**Provided records**
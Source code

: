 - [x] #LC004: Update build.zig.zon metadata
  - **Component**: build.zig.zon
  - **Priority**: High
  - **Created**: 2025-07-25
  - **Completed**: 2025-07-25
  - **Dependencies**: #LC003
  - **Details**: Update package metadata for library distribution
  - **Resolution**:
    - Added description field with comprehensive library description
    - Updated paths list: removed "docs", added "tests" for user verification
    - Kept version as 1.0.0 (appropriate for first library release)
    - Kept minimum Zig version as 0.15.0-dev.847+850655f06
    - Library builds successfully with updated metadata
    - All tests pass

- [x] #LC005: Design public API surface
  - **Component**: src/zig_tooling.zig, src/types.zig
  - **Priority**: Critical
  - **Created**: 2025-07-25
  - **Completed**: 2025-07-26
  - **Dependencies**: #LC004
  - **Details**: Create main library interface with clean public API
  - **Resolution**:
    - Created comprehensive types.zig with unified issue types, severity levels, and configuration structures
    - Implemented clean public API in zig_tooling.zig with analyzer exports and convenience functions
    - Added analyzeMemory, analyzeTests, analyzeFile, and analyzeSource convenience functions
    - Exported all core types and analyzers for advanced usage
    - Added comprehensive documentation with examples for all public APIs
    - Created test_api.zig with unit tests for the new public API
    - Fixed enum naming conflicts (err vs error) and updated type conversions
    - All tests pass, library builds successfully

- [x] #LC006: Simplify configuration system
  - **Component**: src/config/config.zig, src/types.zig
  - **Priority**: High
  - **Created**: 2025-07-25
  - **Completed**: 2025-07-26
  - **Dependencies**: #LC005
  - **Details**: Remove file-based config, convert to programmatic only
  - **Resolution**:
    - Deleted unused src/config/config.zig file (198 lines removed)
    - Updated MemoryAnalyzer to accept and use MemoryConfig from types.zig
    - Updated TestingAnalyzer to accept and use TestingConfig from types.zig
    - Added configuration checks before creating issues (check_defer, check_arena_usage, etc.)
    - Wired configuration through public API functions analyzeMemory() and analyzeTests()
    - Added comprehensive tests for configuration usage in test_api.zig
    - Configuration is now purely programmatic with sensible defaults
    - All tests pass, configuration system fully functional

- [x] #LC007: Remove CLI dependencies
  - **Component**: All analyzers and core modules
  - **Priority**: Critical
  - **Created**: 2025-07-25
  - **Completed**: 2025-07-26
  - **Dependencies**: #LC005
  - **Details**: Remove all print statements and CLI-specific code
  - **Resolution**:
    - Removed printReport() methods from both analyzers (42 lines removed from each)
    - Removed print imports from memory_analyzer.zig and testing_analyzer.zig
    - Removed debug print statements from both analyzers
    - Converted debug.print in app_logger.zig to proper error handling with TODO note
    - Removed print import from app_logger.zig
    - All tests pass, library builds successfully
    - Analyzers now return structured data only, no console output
==
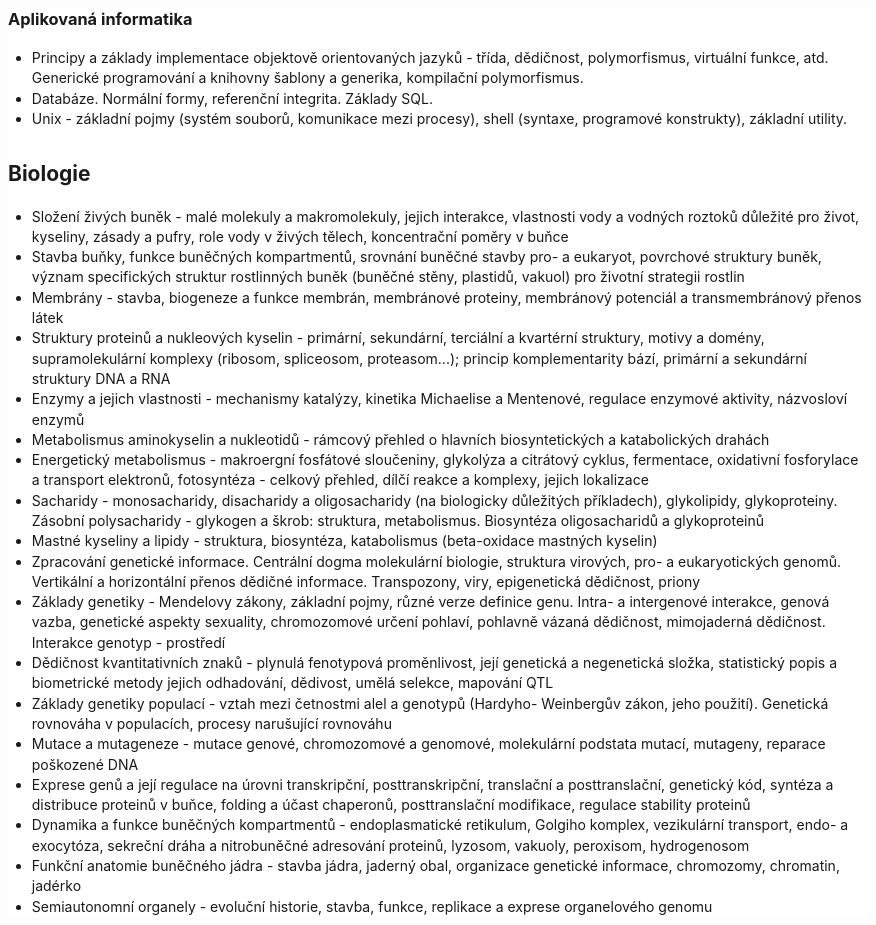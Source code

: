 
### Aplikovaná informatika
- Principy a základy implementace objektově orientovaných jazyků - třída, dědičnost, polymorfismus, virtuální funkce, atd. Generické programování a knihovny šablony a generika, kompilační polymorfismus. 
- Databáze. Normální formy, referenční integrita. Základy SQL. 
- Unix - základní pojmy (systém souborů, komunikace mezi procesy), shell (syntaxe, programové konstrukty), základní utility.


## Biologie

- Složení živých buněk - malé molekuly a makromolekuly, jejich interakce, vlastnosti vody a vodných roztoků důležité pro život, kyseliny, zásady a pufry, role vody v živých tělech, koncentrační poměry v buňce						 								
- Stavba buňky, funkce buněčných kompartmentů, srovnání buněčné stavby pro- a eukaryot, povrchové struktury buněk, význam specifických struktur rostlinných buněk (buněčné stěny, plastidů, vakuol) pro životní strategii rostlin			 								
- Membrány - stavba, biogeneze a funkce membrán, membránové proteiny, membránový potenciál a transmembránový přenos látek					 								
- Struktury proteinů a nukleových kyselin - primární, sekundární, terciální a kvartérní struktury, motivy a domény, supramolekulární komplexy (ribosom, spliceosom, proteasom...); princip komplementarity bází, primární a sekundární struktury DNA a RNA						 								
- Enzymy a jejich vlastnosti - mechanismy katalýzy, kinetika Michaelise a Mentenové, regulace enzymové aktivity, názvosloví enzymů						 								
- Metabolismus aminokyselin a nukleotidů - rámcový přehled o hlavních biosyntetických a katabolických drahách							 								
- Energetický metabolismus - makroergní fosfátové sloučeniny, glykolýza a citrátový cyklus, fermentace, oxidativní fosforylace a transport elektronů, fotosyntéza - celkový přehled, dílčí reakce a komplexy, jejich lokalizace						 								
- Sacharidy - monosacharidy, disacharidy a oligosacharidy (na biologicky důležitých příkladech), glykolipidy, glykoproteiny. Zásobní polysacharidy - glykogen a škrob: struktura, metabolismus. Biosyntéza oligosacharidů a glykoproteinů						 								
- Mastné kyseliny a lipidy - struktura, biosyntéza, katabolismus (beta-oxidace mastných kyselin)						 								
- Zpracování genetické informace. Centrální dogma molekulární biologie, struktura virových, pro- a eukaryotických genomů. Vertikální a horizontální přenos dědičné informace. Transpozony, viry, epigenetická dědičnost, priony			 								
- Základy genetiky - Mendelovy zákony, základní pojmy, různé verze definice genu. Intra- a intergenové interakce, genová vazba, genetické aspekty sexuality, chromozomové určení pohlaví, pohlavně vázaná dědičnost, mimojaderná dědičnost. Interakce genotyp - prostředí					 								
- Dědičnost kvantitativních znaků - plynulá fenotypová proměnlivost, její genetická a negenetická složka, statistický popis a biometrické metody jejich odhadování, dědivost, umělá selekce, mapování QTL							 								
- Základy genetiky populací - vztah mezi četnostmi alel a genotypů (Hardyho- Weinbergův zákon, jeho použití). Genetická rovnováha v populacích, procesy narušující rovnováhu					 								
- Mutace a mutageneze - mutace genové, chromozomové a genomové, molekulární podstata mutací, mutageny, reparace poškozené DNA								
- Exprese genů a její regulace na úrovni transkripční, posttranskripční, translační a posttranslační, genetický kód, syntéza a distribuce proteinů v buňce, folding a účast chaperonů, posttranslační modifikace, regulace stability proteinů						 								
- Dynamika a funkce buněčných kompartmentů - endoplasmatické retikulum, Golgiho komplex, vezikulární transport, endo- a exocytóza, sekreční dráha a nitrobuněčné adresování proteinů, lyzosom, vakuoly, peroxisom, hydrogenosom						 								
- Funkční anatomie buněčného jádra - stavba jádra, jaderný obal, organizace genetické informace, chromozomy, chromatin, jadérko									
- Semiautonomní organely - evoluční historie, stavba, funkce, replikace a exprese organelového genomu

**Exercise aim**
Determine how many lines in the data include "genomu", and let the answer be that number alone.

**Reply to the exercise**
2